(Work request):
The job is to output exactly the lines that run from the start of the entries through the line containing "## About Me", pictures omitted.

Start of Exercise data

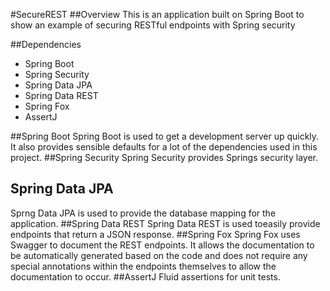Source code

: #SecureREST
##Overview
This is an application built on Spring Boot to show an example of securing RESTful endpoints with Spring security

##Dependencies
* Spring Boot
* Spring Security
* Spring Data JPA
* Spring Data REST
* Spring Fox
* AssertJ

##Spring Boot
Spring Boot is used to get a development server up quickly. It also provides sensible defaults for a lot of the dependencies used in this project.
##Spring Security
Spring Security provides Springs security layer.
## Spring Data JPA
Sprng Data JPA is used to provide the database mapping for the application.
##Spring Data REST
Spring Data REST is used toeasily provide endpoints that return a JSON response.
##Spring Fox
Spring Fox uses Swagger to document the REST endpoints. It allows the documentation to be automatically generated based on the code and does not require any special annotations within the endpoints themselves to allow the documentation to occur.
##AssertJ
Fluid assertions for unit tests.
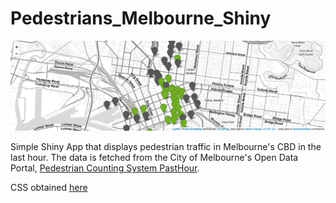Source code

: # Pedestrians_Melbourne_Shiny

![Sample](Sample_Image.png)

Simple Shiny App that displays pedestrian traffic in Melbourne's CBD in the last hour. 
The data is fetched from the City of Melbourne's Open Data Portal, [Pedestrian Counting System PastHour](https://data.melbourne.vic.gov.au/Transport/Pedestrian-Counting-System-Past-Hour-counts-per-mi/d6mv-s43h).

CSS obtained [here](https://bootswatch.com/sandstone/)

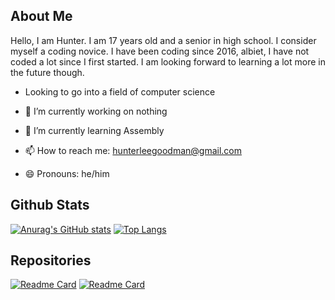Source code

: ## About Me
Hello, I am Hunter. I am 17 years old and a senior in high school. I consider myself a coding novice. I have been coding since 2016, albiet, I have not coded a lot since I first started. I am looking forward to learning a lot more in the future though.

- Looking to go into a field of computer science 

- 🔭 I’m currently working on nothing

- 🌱 I’m currently learning Assembly

- 📫 How to reach me: hunterleegoodman@gmail.com

- 😄 Pronouns: he/him

## Github Stats

[![Anurag's GitHub stats](https://github-readme-stats.vercel.app/api?username=theticarcher38&theme=synthwave)](https://github.com/anuraghazra/github-readme-stats) [![Top Langs](https://github-readme-stats.vercel.app/api/top-langs/?username=theticarcher38&theme=synthwave)](https://github.com/anuraghazra/github-readme-stats)

## Repositories

[![Readme Card](https://github-readme-stats.vercel.app/api/pin/?username=theticarcher38&theme=synthwave&repo=LawsForPaws)](https://github.com/theticarcher38/LawsForPaws) [![Readme Card](https://github-readme-stats.vercel.app/api/pin/?username=theticarcher38&theme=synthwave&repo=Web_Server)](https://github.com/anuraghazra/github-readme-stats)
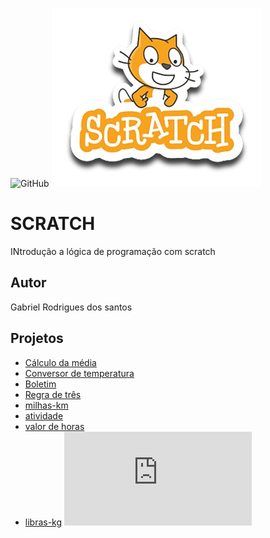 ![GitHub](https://img.shields.io/github/license/gabrielrodriguesdossantos/SCRATCH)
![SCRATCH](https://github.com/gabrielrodriguesdossantos/SCRATCH/blob/main/assets/icons/scratch.png)
# SCRATCH
INtrodução a lógica de programação com scratch
## Autor
Gabriel Rodrigues dos santos
## Projetos
- [Cálculo da média](https://scratch.mit.edu/projects/881963669/)
- [Conversor de temperatura](https://scratch.mit.edu/projects/882610727/)
- [Boletim](https://scratch.mit.edu/projects/881963669/)
- [Regra de três](https://scratch.mit.edu/projects/882627729/)
- [milhas-km](https://scratch.mit.edu/projects/885326684/editor/)
- [atividade](https://scratch.mit.edu/projects/885324218/)
- [valor de horas](https://scratch.mit.edu/projects/884965295/editor/)
- [libras-kg](https://scratch.mit.edu/projects/885326423/)
  ![A Hora Do Código](https://github.com/gabrielrodriguesdossantos/SCRATCH/blob/main/assets/icons/Code.pdf)
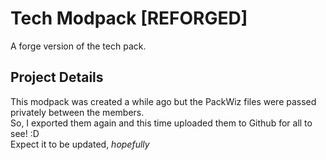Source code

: # Tech Modpack [REFORGED]
A forge version of the tech pack.

## Project Details
This modpack was created a while ago but the PackWiz files were passed privately between the members.  
So, I exported them again and this time uploaded them to Github for all to see! :D  
Expect it to be updated, _hopefully_
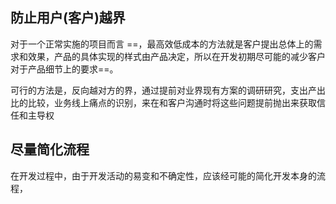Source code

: ## 防止用户(客户)越界

对于一个正常实施的项目而言 ==，最高效低成本的方法就是客户提出总体上的需求和效果，产品的具体实现的样式由产品决定，所以在开发初期尽可能的减少客户对于产品细节上的要求==。

可行的方法是，反向越对方的界，通过提前对业界现有方案的调研研究，支出产出比的比较，业务线上痛点的识别，来在和客户沟通时将这些问题提前抛出来获取信任和主导权

## 尽量简化流程

在开发过程中，由于开发活动的易变和不确定性，应该经可能的简化开发本身的流程，
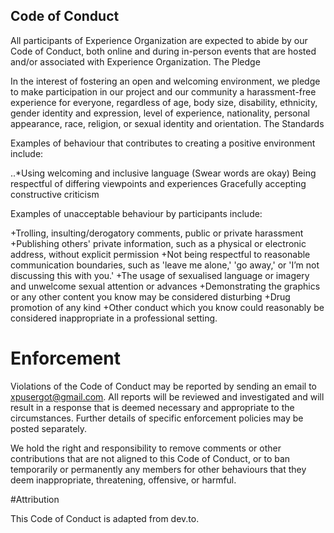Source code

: ## Code of Conduct

All participants of Experience Organization are expected to abide by our Code of Conduct, both online and during in-person events that are hosted and/or associated with Experience Organization.
The Pledge

In the interest of fostering an open and welcoming environment, we pledge to make participation in our project and our community a harassment-free experience for everyone, regardless of age, body size, disability, ethnicity, gender identity and expression, level of experience, nationality, personal appearance, race, religion, or sexual identity and orientation.
The Standards

Examples of behaviour that contributes to creating a positive environment include:

..*Using welcoming and inclusive language (Swear words are okay)
Being respectful of differing viewpoints and experiences
Gracefully accepting constructive criticism

Examples of unacceptable behaviour by participants include:

+Trolling, insulting/derogatory comments, public or private harassment
+Publishing others' private information, such as a physical or electronic address, without explicit permission
+Not being respectful to reasonable communication boundaries, such as 'leave me alone,' 'go away,' or 'I’m not discussing this with you.'
+The usage of sexualised language or imagery and unwelcome sexual attention or advances
+Demonstrating the graphics or any other content you know may be considered disturbing
+Drug promotion of any kind
+Other conduct which you know could reasonably be considered inappropriate in a professional setting.

# Enforcement

Violations of the Code of Conduct may be reported by sending an email to xpusergot@gmail.com. All reports will be reviewed and investigated and will result in a response that is deemed necessary and appropriate to the circumstances. Further details of specific enforcement policies may be posted separately.

We hold the right and responsibility to remove comments or other contributions that are not aligned to this Code of Conduct, or to ban temporarily or permanently any members for other behaviours that they deem inappropriate, threatening, offensive, or harmful.

#Attribution

This Code of Conduct is adapted from dev.to.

End of Exercise data

(Result of this exercise):
Source code

: #SecureREST
##Overview
This is an application built on Spring Boot to show an example of securing RESTful endpoints with Spring security

##Dependencies
* Spring Boot
* Spring Security
* Spring Data JPA
* Spring Data REST
* Spring Fox
* AssertJ

##Spring Boot
Spring Boot is used to get a development server up quickly. It also provides sensible defaults for a lot of the dependencies used in this project.
##Spring Security
Spring Security provides Springs security layer.
## Spring Data JPA
Sprng Data JPA is used to provide the database mapping for the application.
##Spring Data REST
Spring Data REST is used toeasily provide endpoints that return a JSON response.
##Spring Fox
Spring Fox uses Swagger to document the REST endpoints. It allows the documentation to be automatically generated based on the code and does not require any special annotations within the endpoints themselves to allow the documentation to occur.
##AssertJ
Fluid assertions for unit tests.
Source code

: # Pedestrians_Melbourne_Shiny

![Sample](Sample_Image.png)

Simple Shiny App that displays pedestrian traffic in Melbourne's CBD in the last hour. 
The data is fetched from the City of Melbourne's Open Data Portal, [Pedestrian Counting System PastHour](https://data.melbourne.vic.gov.au/Transport/Pedestrian-Counting-System-Past-Hour-counts-per-mi/d6mv-s43h).

CSS obtained [here](https://bootswatch.com/sandstone/)

Source code

: ## About Me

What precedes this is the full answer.